Error detection and correction
(also forward error correction)
Error detection and correction definition
Error detection utilizes additional bits of data that detect whether errors appear in the originally transmitted data. Then, the error correction technique detects and corrects the errors that may appear in two ways. The receiver may ask the sender to resend all of the data again, which is backward error correction. If the receiver applies the error correction method, that will automatically fix any errors, which is forward error correction. These techniques are essential because they ensure the accuracy and reliability of data transmission and storage.

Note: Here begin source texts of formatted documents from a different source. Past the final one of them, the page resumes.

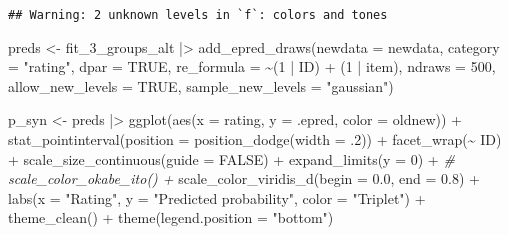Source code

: \documentclass[
  man,floatsintext]{apa7}
\newenvironment{Shaded}{\begin{snugshade}}{\end{snugshade}}
\newcommand{\AttributeTok}[1]{\textcolor[rgb]{0.77,0.63,0.00}{#1}}
\newcommand{\CommentTok}[1]{\textcolor[rgb]{0.56,0.35,0.01}{\textit{#1}}}
\newcommand{\ConstantTok}[1]{\textcolor[rgb]{0.00,0.00,0.00}{#1}}
\newcommand{\DecValTok}[1]{\textcolor[rgb]{0.00,0.00,0.81}{#1}}
\newcommand{\FloatTok}[1]{\textcolor[rgb]{0.00,0.00,0.81}{#1}}
\newcommand{\FunctionTok}[1]{\textcolor[rgb]{0.00,0.00,0.00}{#1}}
\newcommand{\NormalTok}[1]{#1}
\newcommand{\OtherTok}[1]{\textcolor[rgb]{0.56,0.35,0.01}{#1}}
\newcommand{\SpecialCharTok}[1]{\textcolor[rgb]{0.00,0.00,0.00}{#1}}
\newcommand{\StringTok}[1]{\textcolor[rgb]{0.31,0.60,0.02}{#1}}
\begin{document}
\begin{verbatim}
## Warning: 2 unknown levels in `f`: colors and tones
\end{verbatim}

\begin{Shaded}
\begin{Highlighting}[]
\NormalTok{preds }\OtherTok{\textless{}{-}}\NormalTok{ fit\_3\_groups\_alt }\SpecialCharTok{|\textgreater{}} 
  \FunctionTok{add\_epred\_draws}\NormalTok{(}\AttributeTok{newdata =}\NormalTok{ newdata,}
                  \AttributeTok{category =} \StringTok{"rating"}\NormalTok{,}
                  \AttributeTok{dpar =} \ConstantTok{TRUE}\NormalTok{,}
                  \AttributeTok{re\_formula =} \SpecialCharTok{\textasciitilde{}}\NormalTok{(}\DecValTok{1} \SpecialCharTok{|}\NormalTok{ ID) }\SpecialCharTok{+}\NormalTok{ (}\DecValTok{1} \SpecialCharTok{|}\NormalTok{ item),}
                  \AttributeTok{ndraws =} \DecValTok{500}\NormalTok{,}
                  \AttributeTok{allow\_new\_levels =} \ConstantTok{TRUE}\NormalTok{,}
                  \AttributeTok{sample\_new\_levels =} \StringTok{"gaussian"}\NormalTok{)}
\end{Highlighting}
\end{Shaded}

\begin{Shaded}
\begin{Highlighting}[]
\NormalTok{p\_syn }\OtherTok{\textless{}{-}}\NormalTok{ preds }\SpecialCharTok{|\textgreater{}} 
  \FunctionTok{ggplot}\NormalTok{(}\FunctionTok{aes}\NormalTok{(}\AttributeTok{x =}\NormalTok{ rating, }\AttributeTok{y =}\NormalTok{ .epred, }\AttributeTok{color =}\NormalTok{ oldnew)) }\SpecialCharTok{+}
  \FunctionTok{stat\_pointinterval}\NormalTok{(}\AttributeTok{position =} \FunctionTok{position\_dodge}\NormalTok{(}\AttributeTok{width =}\NormalTok{ .}\DecValTok{2}\NormalTok{)) }\SpecialCharTok{+}
  \FunctionTok{facet\_wrap}\NormalTok{(}\SpecialCharTok{\textasciitilde{}}\NormalTok{ ID) }\SpecialCharTok{+}
  \FunctionTok{scale\_size\_continuous}\NormalTok{(}\AttributeTok{guide =} \ConstantTok{FALSE}\NormalTok{) }\SpecialCharTok{+}
  \FunctionTok{expand\_limits}\NormalTok{(}\AttributeTok{y =} \DecValTok{0}\NormalTok{) }\SpecialCharTok{+}
  \CommentTok{\# scale\_color\_okabe\_ito() +}
  \FunctionTok{scale\_color\_viridis\_d}\NormalTok{(}\AttributeTok{begin =} \FloatTok{0.0}\NormalTok{, }\AttributeTok{end =} \FloatTok{0.8}\NormalTok{) }\SpecialCharTok{+}
  \FunctionTok{labs}\NormalTok{(}\AttributeTok{x =} \StringTok{"Rating"}\NormalTok{, }\AttributeTok{y =} \StringTok{"Predicted probability"}\NormalTok{, }\AttributeTok{color =} \StringTok{"Triplet"}\NormalTok{) }\SpecialCharTok{+}
  \FunctionTok{theme\_clean}\NormalTok{() }\SpecialCharTok{+}
  \FunctionTok{theme}\NormalTok{(}\AttributeTok{legend.position =} \StringTok{"bottom"}\NormalTok{)}
\end{Highlighting}
\end{Shaded}
\end{document}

Error detection techniques
- Simple parity check. The single parity check makes the numbers of 1s even. If the data block has an even number of 1s, the error detection method adds a parity bit of 0, whereas if it has an odd number of 1s, it receives a parity bit of 1.
- Two-dimensional parity check. This error detection method calculates parity check bits for each data row and column, and the parity bits transmit simultaneously with the data. When the data gets to the receiver, the two-dimensional parity checker compares the parity bits with the initially calculated bits. If the computed bits don’t match the received parity bits, then there is an error in the data transmission.
- Checksum. This error detection method divides the data into equal segments. Then, it sums up the segments using a 1s complement to do a checksum. The same process happens on the receiver side, and if the sum is 0, then the data is correct. However, if the sum is not 0, there is a data error.
- Cyclic redundancy check. With the cyclic redundancy check, the sender divides the sent data bits, calculates what’s left to the end of the original data, and forms a codeword. The receiver gets the codeword, and if the remaining bits are only 0s, then the data is correct. On the other hand, if the remaining bits are not only 0s, it indicates a data error.
Error correction techniques
- Even parity. If the total number of 1s is even, then the parity bit will have a value of 0, and if the total number of 1s is odd, the parity will be 1. It shows that there aren’t any errors.
- Odd parity. If there are no errors, the parity sum will be 1 if the total number of 1’s in the data is even, whereas if the total sum is 0 then the number of 1s in the data is odd.